Consumers are receiving quality medical care at little direct cost to themselves. This creates runaway costs that have to be addressed. But ill-advised reforms can make things much worse.

An effective cure begins with an accurate diagnosis, which is sorely lacking in most policy circles. The proposals currently on offer fail to address the fundamental driver of health-care costs: the health-care wedge.

The health-care wedge is an economic term that reflects the difference between what health-care costs the specific provider and what the patient actually pays. When health care is subsidized, no one should be surprised that people demand more of it and that the costs to produce it increase. Mr. Obama’s health-care plan does nothing to address the gap between the price paid and the price received. Instead, it’s like a negative tax: Costs rise and people demand more than they need. [.  .  .]

The bottom line is that when the government spends money on health care, the patient does not. The patient is then separated from the transaction in the sense that costs are no longer his concern. And when the patient doesn’t care about costs, only those who want higher costs—like doctors and drug companies—care.

I have an interesting perspective on the health-care wedge. For 20 years from 1980-2000, I was involved in negotiating group health care insurance policies for my law firm.

Over the past decade in my solo practice, I have essentially self-insured by paying health-care costs out of pocket while taking out a family health-care policy with a large deductible to protect against catastrophic injury or illness.

During the earlier period when I was negotiating group policies for my firm, I had a good understanding of the cost of premiums for those policies, but I had no clue about the true cost of medical services and products.

However, since becoming self-insured, I have a very good understanding of the cost of most medical services and products.

Funny how that works, isn’t it?

2 thoughts on “The health care finance wedge

  1. I also have a high deductible policy. What I don’t understand is why I am charged more than the third party insured. I normally pay my bill in full before leaving the office and I have to argue with the clerk about the size of bill. (The physician wonders why my blood pressure rises when I enter his office.) Why don’t physicians just not accept insurance and let the patient diddle with his insurer for reimbursement? That way, there will be one price for a service and we can dispense of this bazaar approach to health care.
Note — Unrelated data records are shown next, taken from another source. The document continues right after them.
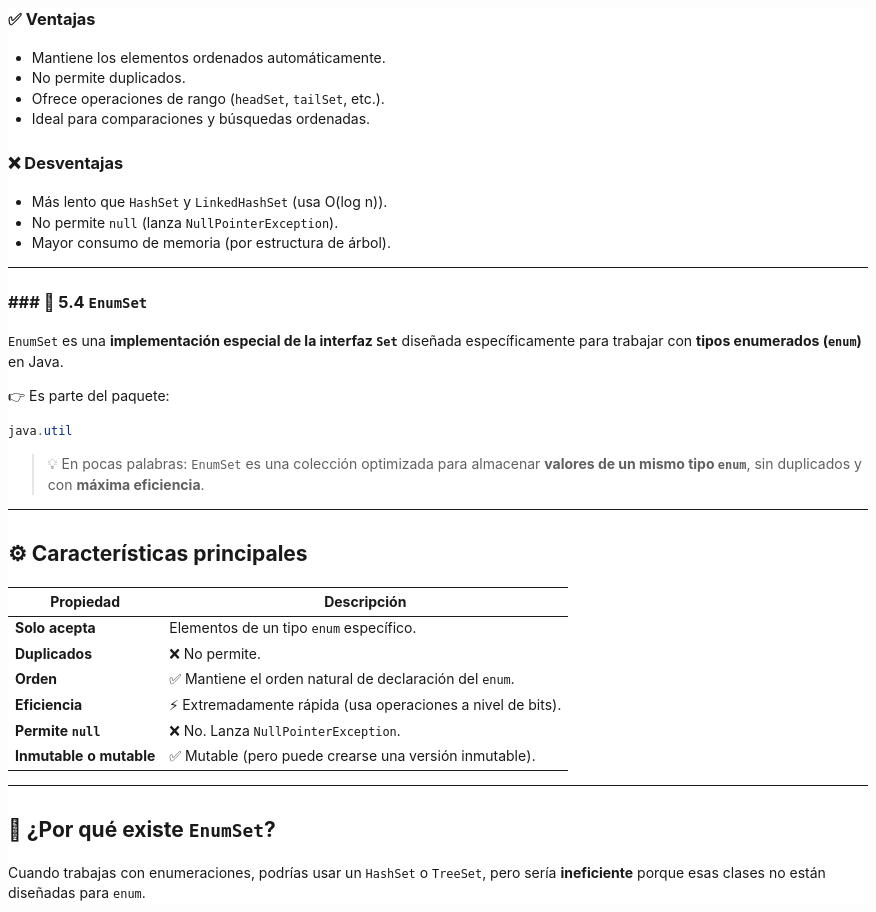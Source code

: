
### ✅ **Ventajas**

* Mantiene los elementos ordenados automáticamente.
* No permite duplicados.
* Ofrece operaciones de rango (`headSet`, `tailSet`, etc.).
* Ideal para comparaciones y búsquedas ordenadas.

### ❌ **Desventajas**

* Más lento que `HashSet` y `LinkedHashSet` (usa O(log n)).
* No permite `null` (lanza `NullPointerException`).
* Mayor consumo de memoria (por estructura de árbol).

---

### ### 🔸 5.4 `EnumSet`

`EnumSet` es una **implementación especial de la interfaz `Set`** diseñada específicamente para trabajar con **tipos enumerados (`enum`)** en Java.

👉 Es parte del paquete:

```java
java.util
```

> 💡 En pocas palabras:
> `EnumSet` es una colección optimizada para almacenar **valores de un mismo tipo `enum`**, sin duplicados y con **máxima eficiencia**.

---

## ⚙️ **Características principales**

| Propiedad               | Descripción                                                |
| ----------------------- | ---------------------------------------------------------- |
| **Solo acepta**         | Elementos de un tipo `enum` específico.                    |
| **Duplicados**          | ❌ No permite.                                              |
| **Orden**               | ✅ Mantiene el orden natural de declaración del `enum`.     |
| **Eficiencia**          | ⚡ Extremadamente rápida (usa operaciones a nivel de bits). |
| **Permite `null`**      | ❌ No. Lanza `NullPointerException`.                        |
| **Inmutable o mutable** | ✅ Mutable (pero puede crearse una versión inmutable).      |

---

## 🧠 **¿Por qué existe `EnumSet`?**

Cuando trabajas con enumeraciones, podrías usar un `HashSet` o `TreeSet`,
pero sería **ineficiente** porque esas clases no están diseñadas para `enum`.
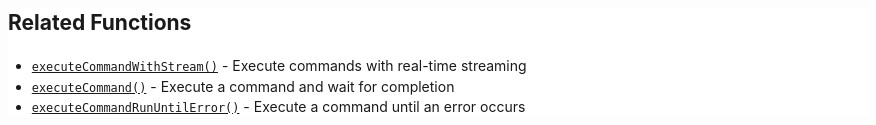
 ```typescript
```

## Related Functions

- [`executeCommandWithStream()`](./executeCommandWithStream.md) - Execute commands with real-time streaming
- [`executeCommand()`](./executeCommand.md) - Execute a command and wait for completion
- [`executeCommandRunUntilError()`](./executeCommandRunUntilError.md) - Execute a command until an error occurs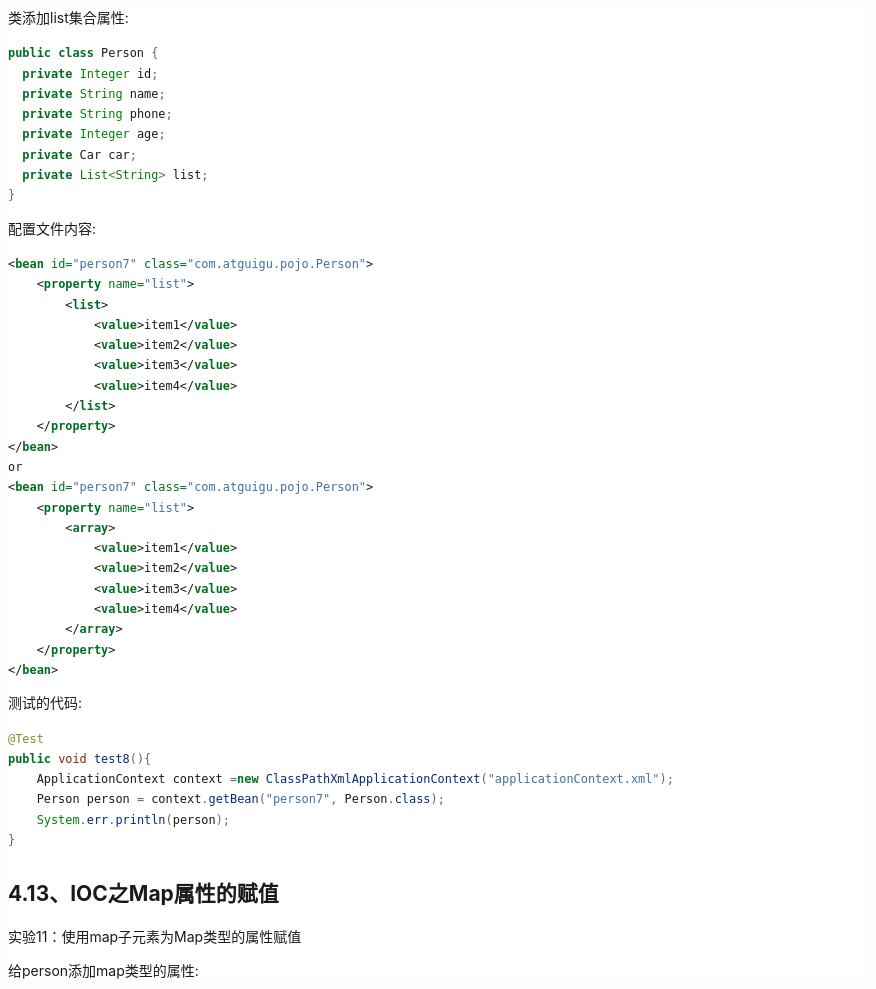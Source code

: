 类添加list集合属性:

```java
public class Person {
  private Integer id;
  private String name;
  private String phone;
  private Integer age;
  private Car car;
  private List<String> list;
}
```

配置文件内容:

```xml
<bean id="person7" class="com.atguigu.pojo.Person">
    <property name="list">
        <list>
            <value>item1</value>
            <value>item2</value>
            <value>item3</value>
            <value>item4</value>
        </list>
    </property>
</bean>
or
<bean id="person7" class="com.atguigu.pojo.Person">
    <property name="list">
        <array>
            <value>item1</value>
            <value>item2</value>
            <value>item3</value>
            <value>item4</value>
        </array>
    </property>
</bean>
```

测试的代码:

```java
@Test
public void test8(){
    ApplicationContext context =new ClassPathXmlApplicationContext("applicationContext.xml");
    Person person = context.getBean("person7", Person.class);
    System.err.println(person);
}
```

## 4.13、IOC之Map属性的赋值

实验11：使用map子元素为Map类型的属性赋值

给person添加map类型的属性:
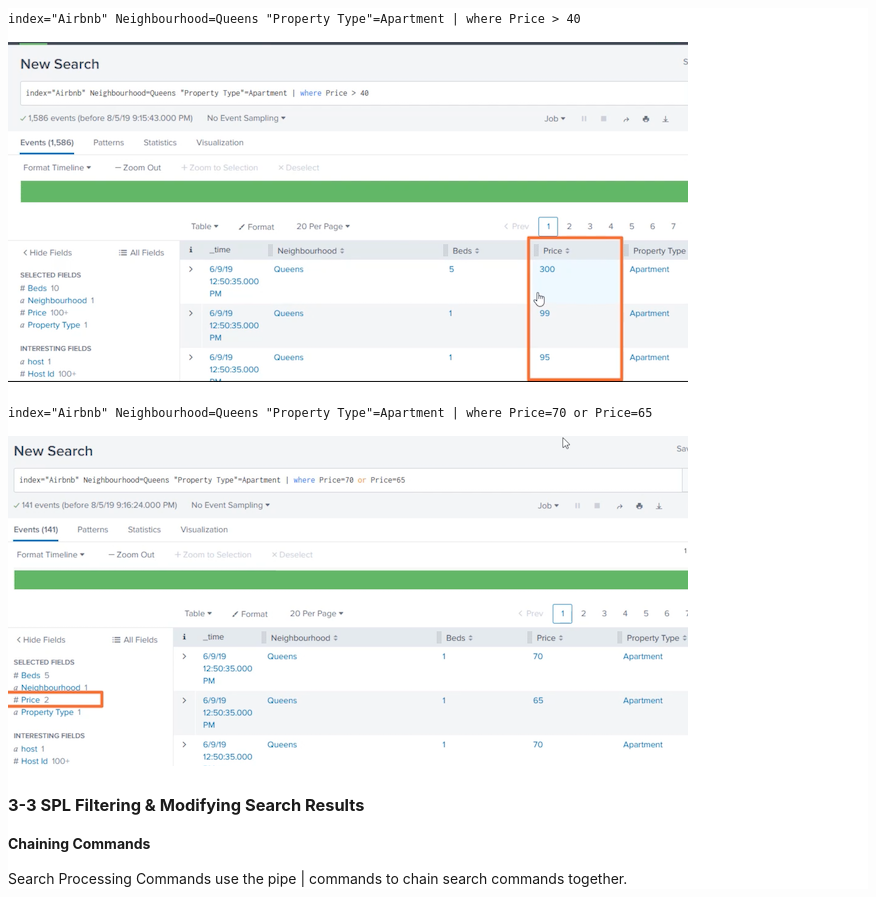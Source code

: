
 ```
index="Airbnb" Neighbourhood=Queens "Property Type"=Apartment | where Price > 40
```

![Alt Image Text](../images/sp1_7_35.png "Body image")


```
index="Airbnb" Neighbourhood=Queens "Property Type"=Apartment | where Price=70 or Price=65
```

![Alt Image Text](../images/sp1_7_36.png "Body image")


### 3-3 SPL Filtering & Modifying Search Results

**Chaining Commands**

Search Processing Commands use the pipe | commands
to chain search commands together.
  2. Warren, one of the quirks of the existing health care finance system is that the insurers are often billed by health care providers at a higher rate than individuals who are self-insured. I routinely obtain significant discounts from the price I pay for health care services and products when I inform the provider that I self-insure.
    As to your question, that is a product of the broken third-party payor system. Many doctors have to maintain large staffs (and accompanying overhead) to collect third-party payments on behalf of their employer-based insured patients. You are correct that it is a wasteful process, but I do not believe that it will change if the federal government becomes an even larger source of third-party payments.
    In my view, a big part of the solution is to apply the pricing mechanism of the free market to health care services and products by allowing consumers to handle the cost-benefit evaluation of such services and products. In so doing, the pricing of insured products and services would likely also become more transparent.